▸ **Activity**: In your answer, every line of the records should be written out exactly.

▼

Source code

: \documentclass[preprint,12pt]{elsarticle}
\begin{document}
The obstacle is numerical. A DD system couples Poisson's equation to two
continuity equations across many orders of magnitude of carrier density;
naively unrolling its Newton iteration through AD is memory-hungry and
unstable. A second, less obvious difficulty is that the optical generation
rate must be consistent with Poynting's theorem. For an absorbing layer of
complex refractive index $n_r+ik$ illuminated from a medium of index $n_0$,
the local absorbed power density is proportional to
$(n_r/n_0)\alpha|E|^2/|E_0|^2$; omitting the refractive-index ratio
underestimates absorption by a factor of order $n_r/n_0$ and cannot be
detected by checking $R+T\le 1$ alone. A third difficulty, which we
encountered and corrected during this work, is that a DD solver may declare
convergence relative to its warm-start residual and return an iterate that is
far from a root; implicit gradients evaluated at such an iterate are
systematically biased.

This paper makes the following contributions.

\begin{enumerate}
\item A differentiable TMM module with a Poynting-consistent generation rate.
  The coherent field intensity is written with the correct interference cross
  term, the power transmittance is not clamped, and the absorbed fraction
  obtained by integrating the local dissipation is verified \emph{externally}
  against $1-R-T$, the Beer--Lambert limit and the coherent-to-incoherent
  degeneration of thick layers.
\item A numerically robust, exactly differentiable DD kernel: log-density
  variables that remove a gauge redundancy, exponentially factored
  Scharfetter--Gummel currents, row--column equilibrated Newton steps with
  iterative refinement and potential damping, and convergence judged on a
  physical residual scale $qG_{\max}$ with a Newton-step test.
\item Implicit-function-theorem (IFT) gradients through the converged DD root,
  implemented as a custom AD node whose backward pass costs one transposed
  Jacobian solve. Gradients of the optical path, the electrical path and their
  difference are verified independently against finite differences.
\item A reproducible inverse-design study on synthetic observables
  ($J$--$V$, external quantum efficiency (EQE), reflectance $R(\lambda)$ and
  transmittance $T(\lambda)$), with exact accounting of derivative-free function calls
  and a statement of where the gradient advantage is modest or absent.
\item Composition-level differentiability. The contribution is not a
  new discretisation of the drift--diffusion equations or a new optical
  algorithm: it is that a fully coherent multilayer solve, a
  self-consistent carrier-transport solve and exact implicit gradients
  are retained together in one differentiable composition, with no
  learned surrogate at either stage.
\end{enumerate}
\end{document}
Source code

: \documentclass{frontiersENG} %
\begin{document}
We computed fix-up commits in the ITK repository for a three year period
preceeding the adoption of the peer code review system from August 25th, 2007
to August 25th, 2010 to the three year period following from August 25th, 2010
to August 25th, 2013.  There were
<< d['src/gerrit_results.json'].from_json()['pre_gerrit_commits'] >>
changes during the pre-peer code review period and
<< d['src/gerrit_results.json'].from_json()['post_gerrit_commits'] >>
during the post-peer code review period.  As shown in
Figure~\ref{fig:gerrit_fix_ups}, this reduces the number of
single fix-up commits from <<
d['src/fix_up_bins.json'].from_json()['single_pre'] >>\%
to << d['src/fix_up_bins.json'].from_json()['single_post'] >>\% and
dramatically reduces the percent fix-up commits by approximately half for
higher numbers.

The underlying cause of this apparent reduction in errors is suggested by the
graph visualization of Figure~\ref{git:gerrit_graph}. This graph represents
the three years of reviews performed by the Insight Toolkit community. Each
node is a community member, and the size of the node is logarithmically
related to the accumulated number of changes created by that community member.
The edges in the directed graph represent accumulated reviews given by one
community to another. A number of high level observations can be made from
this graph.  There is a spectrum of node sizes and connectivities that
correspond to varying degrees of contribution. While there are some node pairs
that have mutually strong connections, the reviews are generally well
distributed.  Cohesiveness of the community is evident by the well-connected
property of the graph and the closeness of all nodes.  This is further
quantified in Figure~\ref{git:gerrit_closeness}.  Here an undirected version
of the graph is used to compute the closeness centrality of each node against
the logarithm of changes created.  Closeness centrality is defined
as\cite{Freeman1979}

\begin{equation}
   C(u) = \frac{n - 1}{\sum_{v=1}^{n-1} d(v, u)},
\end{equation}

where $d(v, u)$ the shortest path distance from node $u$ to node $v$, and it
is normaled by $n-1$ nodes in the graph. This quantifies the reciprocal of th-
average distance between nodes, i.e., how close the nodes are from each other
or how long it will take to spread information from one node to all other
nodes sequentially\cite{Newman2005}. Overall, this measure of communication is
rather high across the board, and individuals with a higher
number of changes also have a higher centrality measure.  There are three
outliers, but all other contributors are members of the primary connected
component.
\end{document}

▲

▸ **Solution to this problem**:
Source code

: \documentclass[preprint,12pt]{elsarticle}
\begin{document}
The obstacle is numerical. A DD system couples Poisson's equation to two
continuity equations across many orders of magnitude of carrier density;
naively unrolling its Newton iteration through AD is memory-hungry and
unstable. A second, less obvious difficulty is that the optical generation
rate must be consistent with Poynting's theorem. For an absorbing layer of
complex refractive index $n_r+ik$ illuminated from a medium of index $n_0$,
the local absorbed power density is proportional to
$(n_r/n_0)\alpha|E|^2/|E_0|^2$; omitting the refractive-index ratio
underestimates absorption by a factor of order $n_r/n_0$ and cannot be
detected by checking $R+T\le 1$ alone. A third difficulty, which we
encountered and corrected during this work, is that a DD solver may declare
convergence relative to its warm-start residual and return an iterate that is
far from a root; implicit gradients evaluated at such an iterate are
systematically biased.

This paper makes the following contributions.

\begin{enumerate}
\item A differentiable TMM module with a Poynting-consistent generation rate.
  The coherent field intensity is written with the correct interference cross
  term, the power transmittance is not clamped, and the absorbed fraction
  obtained by integrating the local dissipation is verified \emph{externally}
  against $1-R-T$, the Beer--Lambert limit and the coherent-to-incoherent
  degeneration of thick layers.
\item A numerically robust, exactly differentiable DD kernel: log-density
  variables that remove a gauge redundancy, exponentially factored
  Scharfetter--Gummel currents, row--column equilibrated Newton steps with
  iterative refinement and potential damping, and convergence judged on a
  physical residual scale $qG_{\max}$ with a Newton-step test.
\item Implicit-function-theorem (IFT) gradients through the converged DD root,
  implemented as a custom AD node whose backward pass costs one transposed
  Jacobian solve. Gradients of the optical path, the electrical path and their
  difference are verified independently against finite differences.
\item A reproducible inverse-design study on synthetic observables
  ($J$--$V$, external quantum efficiency (EQE), reflectance $R(\lambda)$ and
  transmittance $T(\lambda)$), with exact accounting of derivative-free function calls
  and a statement of where the gradient advantage is modest or absent.
\item Composition-level differentiability. The contribution is not a
  new discretisation of the drift--diffusion equations or a new optical
  algorithm: it is that a fully coherent multilayer solve, a
  self-consistent carrier-transport solve and exact implicit gradients
  are retained together in one differentiable composition, with no
  learned surrogate at either stage.
\end{enumerate}
\end{document}
Source code

: \documentclass{frontiersENG} %
\begin{document}
We computed fix-up commits in the ITK repository for a three year period
preceeding the adoption of the peer code review system from August 25th, 2007
to August 25th, 2010 to the three year period following from August 25th, 2010
to August 25th, 2013.  There were
<< d['src/gerrit_results.json'].from_json()['pre_gerrit_commits'] >>
changes during the pre-peer code review period and
<< d['src/gerrit_results.json'].from_json()['post_gerrit_commits'] >>
during the post-peer code review period.  As shown in
Figure~\ref{fig:gerrit_fix_ups}, this reduces the number of
single fix-up commits from <<
d['src/fix_up_bins.json'].from_json()['single_pre'] >>\%
to << d['src/fix_up_bins.json'].from_json()['single_post'] >>\% and
dramatically reduces the percent fix-up commits by approximately half for
higher numbers.

The underlying cause of this apparent reduction in errors is suggested by the
graph visualization of Figure~\ref{git:gerrit_graph}. This graph represents
the three years of reviews performed by the Insight Toolkit community. Each
node is a community member, and the size of the node is logarithmically
related to the accumulated number of changes created by that community member.
The edges in the directed graph represent accumulated reviews given by one
community to another. A number of high level observations can be made from
this graph.  There is a spectrum of node sizes and connectivities that
correspond to varying degrees of contribution. While there are some node pairs
that have mutually strong connections, the reviews are generally well
distributed.  Cohesiveness of the community is evident by the well-connected
property of the graph and the closeness of all nodes.  This is further
quantified in Figure~\ref{git:gerrit_closeness}.  Here an undirected version
of the graph is used to compute the closeness centrality of each node against
the logarithm of changes created.  Closeness centrality is defined
as\cite{Freeman1979}

\begin{equation}
   C(u) = \frac{n - 1}{\sum_{v=1}^{n-1} d(v, u)},
\end{equation}

where $d(v, u)$ the shortest path distance from node $u$ to node $v$, and it
is normaled by $n-1$ nodes in the graph. This quantifies the reciprocal of th-
average distance between nodes, i.e., how close the nodes are from each other
or how long it will take to spread information from one node to all other
nodes sequentially\cite{Newman2005}. Overall, this measure of communication is
rather high across the board, and individuals with a higher
number of changes also have a higher centrality measure.  There are three
outliers, but all other contributors are members of the primary connected
component.
\end{document}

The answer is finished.